Reproduce word for word the lines between those holding "## <small>12.4.2 (2023-11-09)</small>" and "## <small>12.3.1 (2023-11-05)</small>", inclusive, and nothing else from the data below.

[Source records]
========================================================================

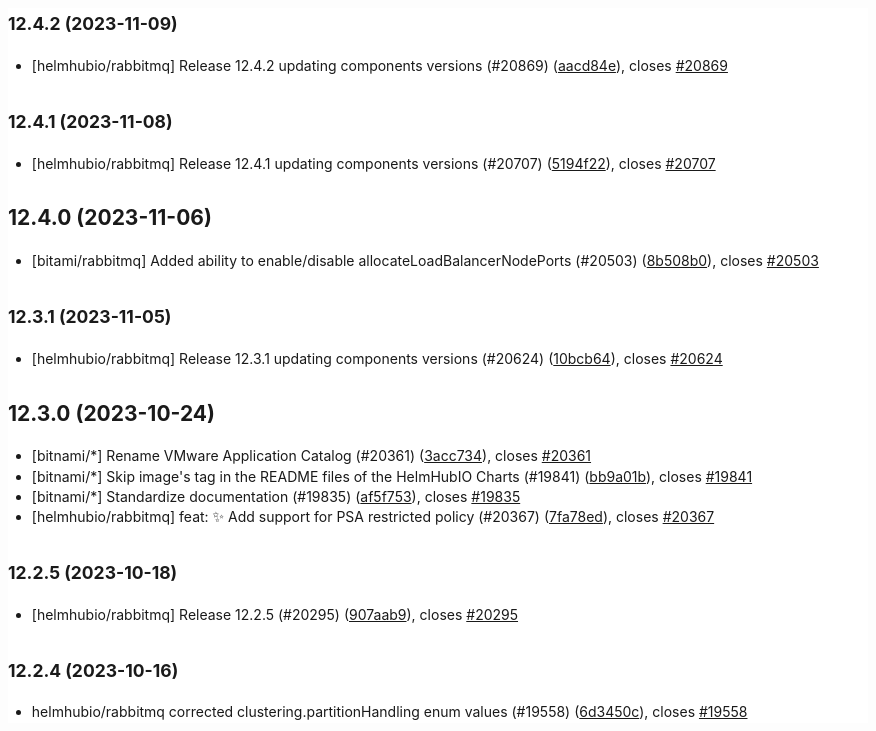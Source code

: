 ## <small>12.4.2 (2023-11-09)</small>

* [helmhubio/rabbitmq] Release 12.4.2 updating components versions (#20869) ([aacd84e](https://github.com/helmhub-io/charts/commit/aacd84ed92e8776227b93f30fad64b8e5e155819)), closes [#20869](https://github.com/helmhub-io/charts/issues/20869)

## <small>12.4.1 (2023-11-08)</small>

* [helmhubio/rabbitmq] Release 12.4.1 updating components versions (#20707) ([5194f22](https://github.com/helmhub-io/charts/commit/5194f22f56b542bf9c23a2da4e756e7c98ba3080)), closes [#20707](https://github.com/helmhub-io/charts/issues/20707)

## 12.4.0 (2023-11-06)

* [bitami/rabbitmq] Added ability to enable/disable allocateLoadBalancerNodePorts (#20503) ([8b508b0](https://github.com/helmhub-io/charts/commit/8b508b0ab18f6e09e948e37d86253d1742d2d57e)), closes [#20503](https://github.com/helmhub-io/charts/issues/20503)

## <small>12.3.1 (2023-11-05)</small>

* [helmhubio/rabbitmq] Release 12.3.1 updating components versions (#20624) ([10bcb64](https://github.com/helmhub-io/charts/commit/10bcb644fd92f5937cb3bd5f9ce4961d4f35fc1d)), closes [#20624](https://github.com/helmhub-io/charts/issues/20624)

## 12.3.0 (2023-10-24)

* [bitnami/*] Rename VMware Application Catalog (#20361) ([3acc734](https://github.com/helmhub-io/charts/commit/3acc73472beb6fb56c4d99f929061001205bc57e)), closes [#20361](https://github.com/helmhub-io/charts/issues/20361)
* [bitnami/*] Skip image's tag in the README files of the HelmHubIO Charts (#19841) ([bb9a01b](https://github.com/helmhub-io/charts/commit/bb9a01b65911c87e48318db922cc05eb42785e42)), closes [#19841](https://github.com/helmhub-io/charts/issues/19841)
* [bitnami/*] Standardize documentation (#19835) ([af5f753](https://github.com/helmhub-io/charts/commit/af5f7530c1bc8c5ded53a6c4f7b8f384ac1804f2)), closes [#19835](https://github.com/helmhub-io/charts/issues/19835)
* [helmhubio/rabbitmq] feat: :sparkles: Add support for PSA restricted policy (#20367) ([7fa78ed](https://github.com/helmhub-io/charts/commit/7fa78edaee5cbbe4d666b0e9df53cc6627a95aab)), closes [#20367](https://github.com/helmhub-io/charts/issues/20367)

## <small>12.2.5 (2023-10-18)</small>

* [helmhubio/rabbitmq] Release 12.2.5 (#20295) ([907aab9](https://github.com/helmhub-io/charts/commit/907aab991f0e32a9fee98d720a02b06313fd3976)), closes [#20295](https://github.com/helmhub-io/charts/issues/20295)

## <small>12.2.4 (2023-10-16)</small>

* helmhubio/rabbitmq corrected clustering.partitionHandling enum values (#19558) ([6d3450c](https://github.com/helmhub-io/charts/commit/6d3450c901ee3c19a6422578cd755e6d37399670)), closes [#19558](https://github.com/helmhub-io/charts/issues/19558)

========================================================================

▸ Response box
: ## <small>12.4.2 (2023-11-09)</small>

* [helmhubio/rabbitmq] Release 12.4.2 updating components versions (#20869) ([aacd84e](https://github.com/helmhub-io/charts/commit/aacd84ed92e8776227b93f30fad64b8e5e155819)), closes [#20869](https://github.com/helmhub-io/charts/issues/20869)

## <small>12.4.1 (2023-11-08)</small>

* [helmhubio/rabbitmq] Release 12.4.1 updating components versions (#20707) ([5194f22](https://github.com/helmhub-io/charts/commit/5194f22f56b542bf9c23a2da4e756e7c98ba3080)), closes [#20707](https://github.com/helmhub-io/charts/issues/20707)

## 12.4.0 (2023-11-06)

* [bitami/rabbitmq] Added ability to enable/disable allocateLoadBalancerNodePorts (#20503) ([8b508b0](https://github.com/helmhub-io/charts/commit/8b508b0ab18f6e09e948e37d86253d1742d2d57e)), closes [#20503](https://github.com/helmhub-io/charts/issues/20503)

## <small>12.3.1 (2023-11-05)</small>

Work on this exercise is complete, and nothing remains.